Lazo is to Cuba what Roger Clemens is to America these days -- his country's greatest active pitcher. He owns 209 lifetime wins in the Cuban league, more than any current Cuban. But for the Cuban National Team, he puts away his Clemens persona -- and turns into Mariano Rivera.

Not to mention his own one-man setup crew.

So Lazo stomped to the mound, wrapped a massive bear hug around Marti and went to work.

His first challenge: a two-on, one-out mess in the fifth. He escaped that one with a stunning strikeout/caught-stealing double play. But then came even more trouble in the sixth -- nearly fatal trouble.

The Dominicans barely hit a ball hard all afternoon. But Polanco bounced a single through the middle to start the inning, and Miguel Tejada thunked a bloop single to right. So Lazo had to stare at first and third, nobody out -- with Pujols, Ortiz and Beltre looming.

It seemed just about impossible for Lazo to wriggle out of this nightmare. But amazingly, he all but pitched out of it -- until his second baseman, Yulieski Gourriel, clanked a routine, two-out roller by Beltre, then panicked and heaved it halfway to Havana.

So suddenly, it was Dominican 1, Cuba 0. And a major Dominican pep rally was bursting out in the seats.

But not for long.

Asked about the Cubans' mindset when they realized they were nine outs from defeat, Cepeda replied: "We never worried -- because we didn't have time to worry."

And the reason they didn't have time to worry is that they had wiped out that lead faster than you could say, "Fidel."

Two infield hits. One throwing error by Beltre. One Cuban manager pinch-hitting for his cleanup hitter. And one concede-the-run ground ball. That's all it took for Cuba to tie this game, 1-1.

Then the Tony Gwynn of Cuba, five-time .400 hitter Osmany Urrutia, stroked a go-ahead single through a drawn-in infield. And Cuba was ahead to stay.

The rest was essentially up to Lazo. Who stuck around until the job was done. For 14 outs -- yep, 14. For 81 pitches -- yep, 81.

They don't make closers like that in the old U.S.A., amigos.

Then again, they don't make them like that in Cuba, either.

"Lazo, he can win 20 games back in his hometown -- in a [season] of 90 games, not in a [season] of 160 games," Velez said. "When you have a starter like that, it is very difficult to use someone like this as a relief pitcher. ... But what I needed was a good stopper, a good closer, who could have good control, good courage and deal with the situation -- because it's a very stressful situation."

In Cuba, though, life itself is a very stressful situation. So these are men who don't fear this kind of stress.

"In every game we play, there is a lot of pressure," Cepeda said, "because it's sudden death. Cuba plays in sudden-death games every time we play, so we're ready for sudden death in every game we play. The Dominican team is a team of stars. But maybe their team doesn't make the playoffs, so they're not as used to sudden death as we are."

Well, maybe.
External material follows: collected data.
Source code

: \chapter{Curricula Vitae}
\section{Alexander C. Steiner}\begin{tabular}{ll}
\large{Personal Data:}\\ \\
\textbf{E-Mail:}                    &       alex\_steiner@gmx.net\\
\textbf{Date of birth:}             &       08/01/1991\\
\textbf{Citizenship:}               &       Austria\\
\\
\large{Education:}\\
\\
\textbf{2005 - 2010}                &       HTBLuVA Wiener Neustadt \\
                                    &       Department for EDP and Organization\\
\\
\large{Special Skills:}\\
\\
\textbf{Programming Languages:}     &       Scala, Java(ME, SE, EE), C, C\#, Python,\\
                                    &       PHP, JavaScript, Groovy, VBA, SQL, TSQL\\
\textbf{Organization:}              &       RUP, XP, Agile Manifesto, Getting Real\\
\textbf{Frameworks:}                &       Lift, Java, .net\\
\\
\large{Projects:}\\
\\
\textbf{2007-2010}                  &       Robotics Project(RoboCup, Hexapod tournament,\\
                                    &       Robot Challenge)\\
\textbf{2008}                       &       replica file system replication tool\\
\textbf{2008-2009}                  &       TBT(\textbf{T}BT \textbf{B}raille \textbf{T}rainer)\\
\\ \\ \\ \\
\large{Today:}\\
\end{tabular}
But maybe it was also as simple as seeing hitters in spring-training mode facing pitchers who were literally in midseason form.
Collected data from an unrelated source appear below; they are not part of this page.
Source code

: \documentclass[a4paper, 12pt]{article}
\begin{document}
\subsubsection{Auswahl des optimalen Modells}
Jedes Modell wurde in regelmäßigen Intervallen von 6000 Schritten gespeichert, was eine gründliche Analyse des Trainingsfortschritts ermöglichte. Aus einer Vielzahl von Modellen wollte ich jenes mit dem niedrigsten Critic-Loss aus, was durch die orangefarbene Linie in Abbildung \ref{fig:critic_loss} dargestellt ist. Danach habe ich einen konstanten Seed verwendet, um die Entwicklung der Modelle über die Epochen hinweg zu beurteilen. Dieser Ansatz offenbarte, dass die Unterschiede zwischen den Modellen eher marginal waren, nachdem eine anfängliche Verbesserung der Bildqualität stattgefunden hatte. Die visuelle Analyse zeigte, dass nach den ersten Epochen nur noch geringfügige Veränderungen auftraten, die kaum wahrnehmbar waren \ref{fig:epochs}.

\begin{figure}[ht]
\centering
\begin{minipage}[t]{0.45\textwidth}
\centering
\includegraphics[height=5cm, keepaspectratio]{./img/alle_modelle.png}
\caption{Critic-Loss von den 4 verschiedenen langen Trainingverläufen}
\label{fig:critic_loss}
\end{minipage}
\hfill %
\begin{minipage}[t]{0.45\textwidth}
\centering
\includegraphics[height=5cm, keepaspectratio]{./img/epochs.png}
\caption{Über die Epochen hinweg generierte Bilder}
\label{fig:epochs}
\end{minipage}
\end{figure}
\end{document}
The Dominican's last big chance -- two on, one out in the eighth -- died when Ortiz popped up a hanging slider, after which Beltre lined to left. Asked if Ortiz had just missed the most hittable pitch he saw all day, Polanco answered, simply: "I don't know how ready he is."

But ready or not, the Dominicans were heading home -- or back to spring-training reality, at least. And the Cubans were still playing. Were they ever.

Playing ... and chasing a dream the rest of us can't possibly understand.

Jayson Stark is a senior writer for ESPN.com.